- _Try it_:
Say how many lines in this listing include the word "Neural", with no other words in the reply.

- - -

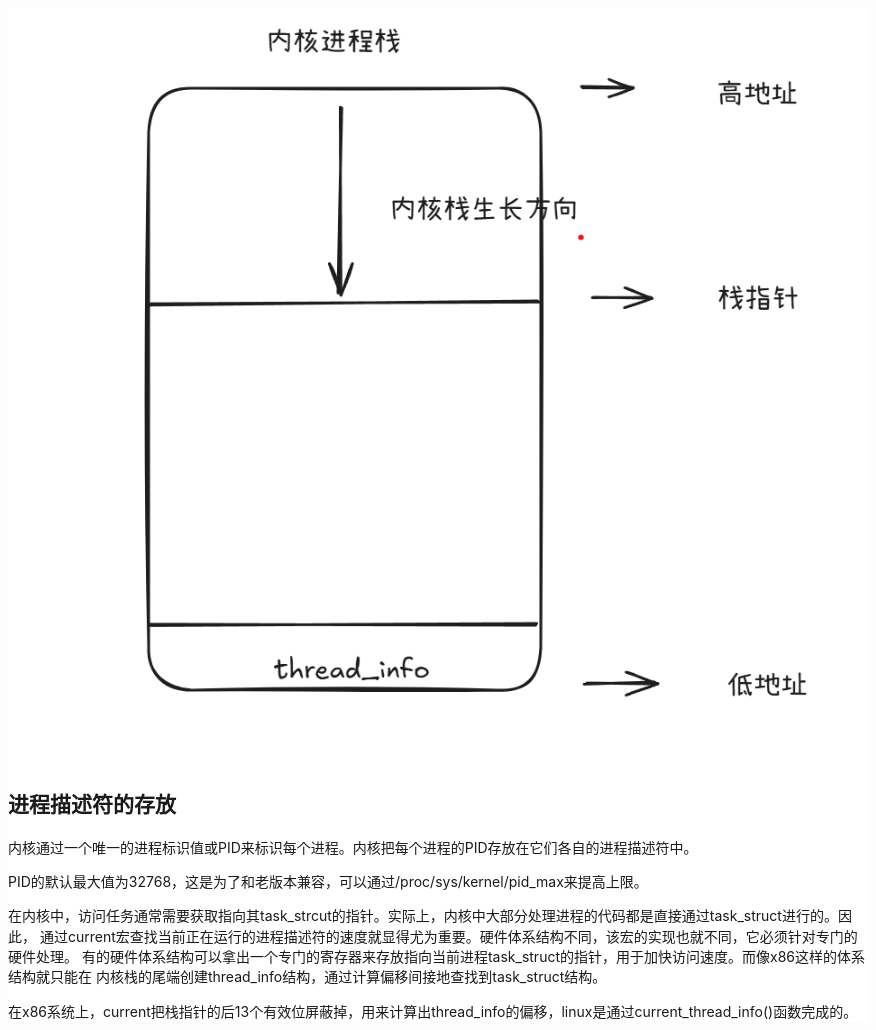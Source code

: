![内核栈中的thread_info](../thread_info_in_stack.png)

## 进程描述符的存放

内核通过一个唯一的进程标识值或PID来标识每个进程。内核把每个进程的PID存放在它们各自的进程描述符中。

PID的默认最大值为32768，这是为了和老版本兼容，可以通过/proc/sys/kernel/pid_max来提高上限。

在内核中，访问任务通常需要获取指向其task_strcut的指针。实际上，内核中大部分处理进程的代码都是直接通过task_struct进行的。因此，
通过current宏查找当前正在运行的进程描述符的速度就显得尤为重要。硬件体系结构不同，该宏的实现也就不同，它必须针对专门的硬件处理。
有的硬件体系结构可以拿出一个专门的寄存器来存放指向当前进程task_struct的指针，用于加快访问速度。而像x86这样的体系结构就只能在
内核栈的尾端创建thread_info结构，通过计算偏移间接地查找到task_struct结构。

在x86系统上，current把栈指针的后13个有效位屏蔽掉，用来计算出thread_info的偏移，linux是通过current_thread_info()函数完成的。
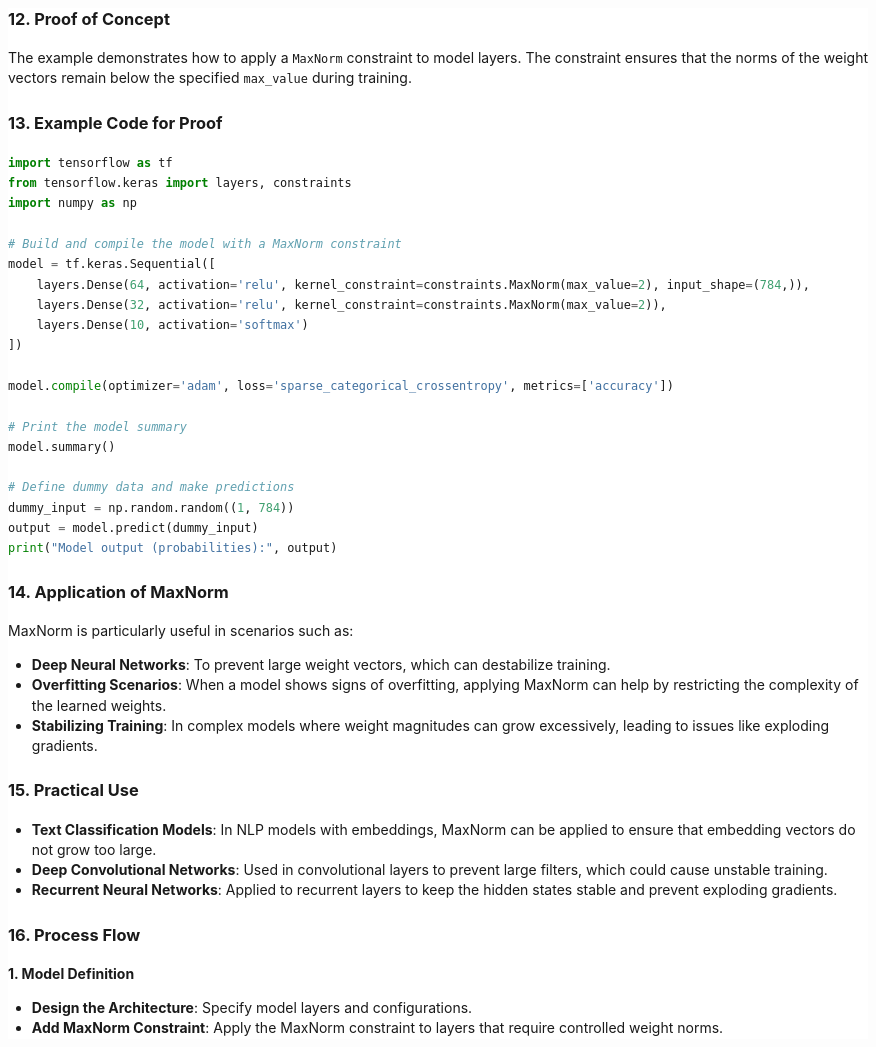 ### **12. Proof of Concept**
The example demonstrates how to apply a `MaxNorm` constraint to model layers. The constraint ensures that the norms of the weight vectors remain below the specified `max_value` during training.

### **13. Example Code for Proof**

```python
import tensorflow as tf
from tensorflow.keras import layers, constraints
import numpy as np

# Build and compile the model with a MaxNorm constraint
model = tf.keras.Sequential([
    layers.Dense(64, activation='relu', kernel_constraint=constraints.MaxNorm(max_value=2), input_shape=(784,)),
    layers.Dense(32, activation='relu', kernel_constraint=constraints.MaxNorm(max_value=2)),
    layers.Dense(10, activation='softmax')
])

model.compile(optimizer='adam', loss='sparse_categorical_crossentropy', metrics=['accuracy'])

# Print the model summary
model.summary()

# Define dummy data and make predictions
dummy_input = np.random.random((1, 784))
output = model.predict(dummy_input)
print("Model output (probabilities):", output)
```

### **14. Application of MaxNorm**
MaxNorm is particularly useful in scenarios such as:
- **Deep Neural Networks**: To prevent large weight vectors, which can destabilize training.
- **Overfitting Scenarios**: When a model shows signs of overfitting, applying MaxNorm can help by restricting the complexity of the learned weights.
- **Stabilizing Training**: In complex models where weight magnitudes can grow excessively, leading to issues like exploding gradients.

### **15. Practical Use**
- **Text Classification Models**: In NLP models with embeddings, MaxNorm can be applied to ensure that embedding vectors do not grow too large.
- **Deep Convolutional Networks**: Used in convolutional layers to prevent large filters, which could cause unstable training.
- **Recurrent Neural Networks**: Applied to recurrent layers to keep the hidden states stable and prevent exploding gradients.

### **16. Process Flow**

**1. Model Definition**
   - **Design the Architecture**: Specify model layers and configurations.
   - **Add MaxNorm Constraint**: Apply the MaxNorm constraint to layers that require controlled weight norms.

- - -

- _Answer for the task_:
2